Away from me, online in general seems to be the save haven of virtual reality that some people decide is better than the harshness of real life. It is those people who spend more time on the computer, on networking sites talking to people they have never met with a friends list of six hundred and thirty two people they do not know who have chosen to foresake reality and conveniently remove themselves from the human gene pool. Online people can be whoever they want to be, further slipping away from the restraints of real life. There, they can be some sort of idol where in real life they are a deadbeat failure of a garbage collecter. No offense to carbage collectors. That said, there still remains an element of privacy in that form. Of course, not all of us seem content to leave things as it is.
AxiomFable – lit 'A truth that is assumed to be self evident.' and 'A deliberately false or improbable account.'
This encompasses the Machiavellianism side of me, where there is always the base possibility of deception and miscommunication. However, to clarify on that matter, I do not act much differently from real life and the online persona besides the anonymity. By the removal of all triggers of stereotypes and stigma, I have attempted to gain at least a neutral standing in my endevours.
~AxiomFable
11 Comments
An excellent blog.
Only problem as I foresee it, is that people may switch off at about the fifth sentence.

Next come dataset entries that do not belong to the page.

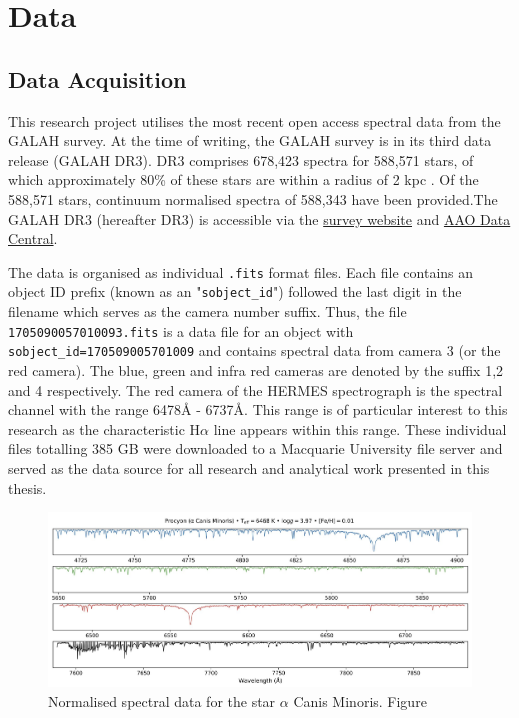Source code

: \chapter{Data}

\section{Data Acquisition}

This research project utilises the most recent open access spectral data from the GALAH survey. At the time of writing, the GALAH survey is in its third data release (GALAH DR3). DR3 comprises 678,423 spectra for 588,571 stars, of which approximately 80\% of these stars are within a radius of 2 kpc \cite{buder2021galah+}. Of the 588,571 stars, continuum normalised spectra of 588,343 have been provided.The GALAH DR3 (hereafter DR3) is accessible via the \href{https://www.galah-survey.org/}{survey website} and \href{https://datacentral.org.au/}{AAO Data Central}.

The data is organised as individual \texttt{.fits} format files. Each file contains an object ID prefix (known as an "\texttt{sobject\_id}") followed the last digit in the filename which serves as the camera number suffix. Thus, the file \texttt{1705090057010093.fits} is a data file for an object with \texttt{sobject\_id=170509005701009} and contains spectral data from camera 3 (or the red camera). The blue, green and infra red cameras are denoted by the suffix 1,2 and 4 respectively.
The red camera of the HERMES spectrograph is the spectral channel with the range 6478\r{A} - 6737\r{A}\cite{sheinis2014first}. This range is of particular interest to this research as the characteristic H$\alpha$ line appears within this range. These individual files totalling 385 GB were downloaded to a Macquarie University file server and served as the data source for all research and analytical work presented in this thesis.

\begin{figure}[h]
\centering
\includegraphics[scale=.25]{figures/galah cameras.jpeg}
\caption{Normalised spectral data for the star $\alpha$ Canis Minoris. Figure \cite{kasai2013type}}
\end{figure}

Arguments are not just about solid fact and philosophy, but also getting that point across to other people. Try an approach with a bit more humour in it, not only to break the ice, but to keep people reading.
*smiles* Hey Imppala.
Valid points. Which is probably why I keep my personal life away from these… ‘public’ boards. Generally, its an ‘invite’ only sort of thing. If I know people can understand the way I think, and how I present it, I tell them to take a look.
We can’t all be humour-spewing weapons of MasterCheeze and the likes.

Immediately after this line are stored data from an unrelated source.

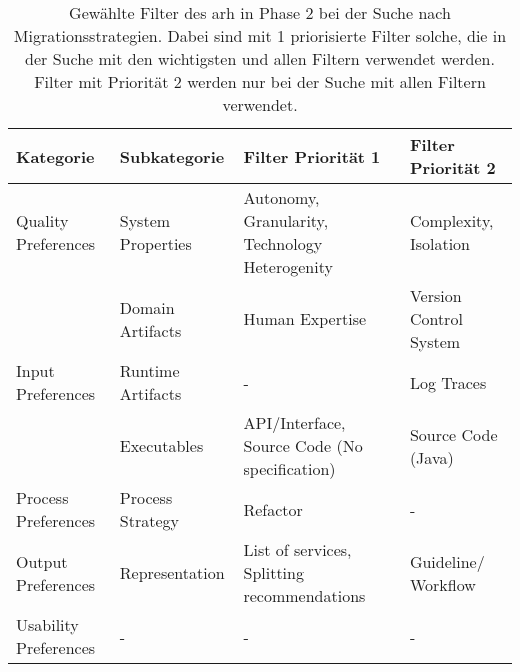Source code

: \begin{table}%
  \centering
  \begin{tabular}{m{3cm} l m{4cm} m{3.5cm}}
    \hline
    \textbf{Kategorie} & \textbf{Subkategorie} & \textbf{Filter Priorität 1} & \textbf{Filter Priorität 2} \\ \hline
    Quality Preferences & System Properties & Autonomy, Granularity, Tech\-nology Heterogenity & Complexity, Isolation \\ \hline
    \multirow{3}{=}[-0.6cm]{Input Preferences} & Domain Artifacts & Human Expertise & Version Control Sys\-tem \\ 
     & Runtime Artifacts & - & Log Traces \\ 
     & Executables & API/Interface, Source Code (No specifica\-tion) & Source Code (Java) \\ \hline
    Process Preferences & Process Strategy & Refactor & - \\ \hline
    Output Preferences & Representation & List of services, Split\-ting recommendations & Guideline/ Workflow \\ \hline
    Usability Preferences & - & - & - \\ \hline
  \end{tabular}
  \caption[Gewählte Filter des \gls{arh} in Phase 2]{
    Gewählte Filter des \gls{arh} in Phase 2 bei der Suche nach Migrationsstrategien.
    Dabei sind mit 1 priorisierte Filter solche, die in der Suche mit den wichtigsten und allen Filtern verwendet werden.
    Filter mit Priorität 2 werden nur bei der Suche mit allen Filtern verwendet.
  }
  \label{tab:phase2-selected-filter}
\end{table}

Think of it that I’m being unilaterally different.
Glad you read it though.
~AF
Yupyup.
I guess this spells the end of the phrase ‘MMO-related’.

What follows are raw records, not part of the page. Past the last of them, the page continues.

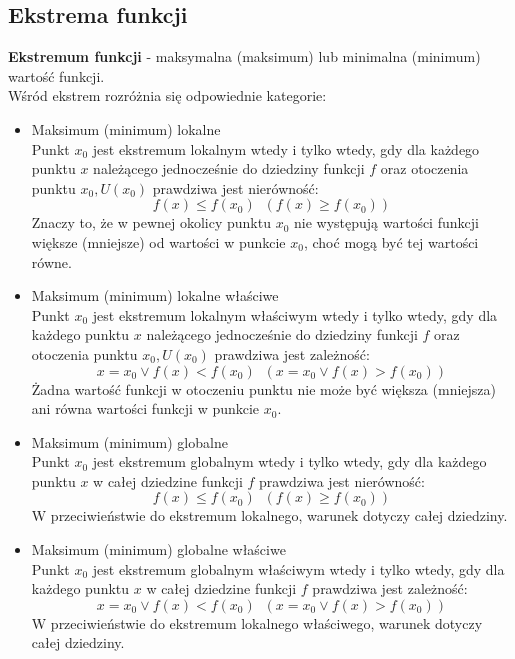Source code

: \documentclass[14pt,a4paper]{extarticle}
\begin{document}
\subsection{Ekstrema funkcji}
\noindent\textbf{Ekstremum funkcji} - maksymalna (maksimum) lub minimalna (minimum) wartość funkcji.\\
Wśród ekstrem rozróżnia się odpowiednie kategorie:
\begin{itemize}
   \item Maksimum (minimum) lokalne\\
   Punkt $x_{0}$ jest ekstremum lokalnym wtedy i tylko wtedy, gdy dla każdego punktu $x$ należącego jednocześnie do dziedziny funkcji $f$ oraz otoczenia punktu $x_{0}, U(x_{0})$
   prawdziwa jest nierówność:
   $$f(x) \leq f(x_{0}) \;\; (f(x) \geq f(x_{0}))$$
   Znaczy to, że w pewnej okolicy punktu $x_{0}$ nie występują wartości funkcji większe 
   (mniejsze) od wartości w punkcie $x_{0}$, choć mogą być tej wartości równe.\\

   \item Maksimum (minimum) lokalne właściwe\\
   Punkt $x_{0}$ jest ekstremum lokalnym właściwym wtedy i tylko wtedy, gdy dla każdego punktu $x$ należącego jednocześnie do dziedziny funkcji $f$ oraz otoczenia punktu $x_{0}, U(x_{0})$
   prawdziwa jest zależność:
   $$x = x_{0} \lor f(x) < f(x_{0}) \;\; (x = x_{0} \lor f(x) > f(x_{0}))$$
   Żadna wartość funkcji w otoczeniu punktu nie może być większa (mniejsza) ani równa wartości funkcji
   w punkcie $x_{0}$.\\
   
   \item Maksimum (minimum) globalne\\
   Punkt $x_{0}$ jest ekstremum globalnym wtedy i tylko wtedy, gdy dla każdego punktu $x$ w całej dziedzine funkcji $f$ prawdziwa jest nierówność:
   $$f(x) \leq f(x_{0}) \;\; (f(x) \geq f(x_{0}))$$
   W przeciwieństwie do ekstremum lokalnego, warunek dotyczy całej dziedziny.\\

   \item Maksimum (minimum) globalne właściwe\\
   Punkt $x_{0}$ jest ekstremum globalnym właściwym wtedy i tylko wtedy, gdy dla każdego punktu $x$ w całej dziedzine funkcji $f$ prawdziwa jest zależność:
   $$x = x_{0} \lor f(x) < f(x_{0}) \;\; (x = x_{0} \lor f(x) > f(x_{0}))$$
   W przeciwieństwie do ekstremum lokalnego właściwego, warunek dotyczy całej dziedziny.\\
\end{itemize}
\end{document}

AWWWWWSSSSSMMMM out-take on the QoTW.
Interesting read, but you started to remind me of that guy. Whatsitname. AlterOfGod or summat. But you haven’t hit that level of over-bombastic, so yeah.
I think this blog might be in the wrong category.
>>;
PM Vusys about it.
An ok blog I guess
*twitch* How the feth is this not QoTW?
The question was plainly Online Vs IRL.
How many fething ways could you interperate the fething question?!
No, you know what screw you. Just because I can’t play fething Maple any more, and CSS isn’t a category, does that mean I can’t contribute to some open-ended question to show my dedication to this post-MMOT site?
Well soooo-rry if I’m not Admin of my own computer and can’t play MMOs every other day.
This entry was definitely created for the catergory of QoTW#6. End of fething story.
~AF The currently PO’ed Corporal
Axiom chill. You didn’t tag it as a QoTW blog. Just edit it.
Chill *throws some ice on you*
AxiomFable uses: Smoke Hazard!
AxiomFable sets off: Fire Alarm!
Indescane uses: Fire Extinguisher – Liquid Nitrogen!
It’s super-effective!
The question was plainly Online Vs IRL.
How many fething ways could you interperate the fething question?!
No, you know what screw you. Just because I can’t play fething Maple any more, and CSS isn’t a category, does that mean I can’t contribute to some open-ended question to show my dedication to this post-MMOT site?
Well soooo-rry if I’m not Admin of my own computer and can’t play MMOs every other day.
This entry was definitely created for the catergory of QoTW#6. End of fething story.
~AF The currently PO’ed Corporal
I meant that the category was listed as ‘None’ at the time of posting.